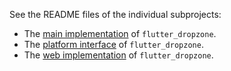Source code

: See the README files of the individual subprojects:

* The [main implementation][1] of `flutter_dropzone`.
* The [platform interface][2] of `flutter_dropzone`.
* The [web implementation][3] of `flutter_dropzone`.

[1]: flutter_dropzone/README.md
[2]: flutter_dropzone_platform_interface/README.md
[3]: flutter_dropzone_web/README.md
..........
Work instructions.
All of the data should be returned word for word, with each picture left out.

Output.
Source code

: See the README files of the individual subprojects:

* The [main implementation][1] of `flutter_dropzone`.
* The [platform interface][2] of `flutter_dropzone`.
* The [web implementation][3] of `flutter_dropzone`.

[1]: flutter_dropzone/README.md
[2]: flutter_dropzone_platform_interface/README.md
[3]: flutter_dropzone_web/README.md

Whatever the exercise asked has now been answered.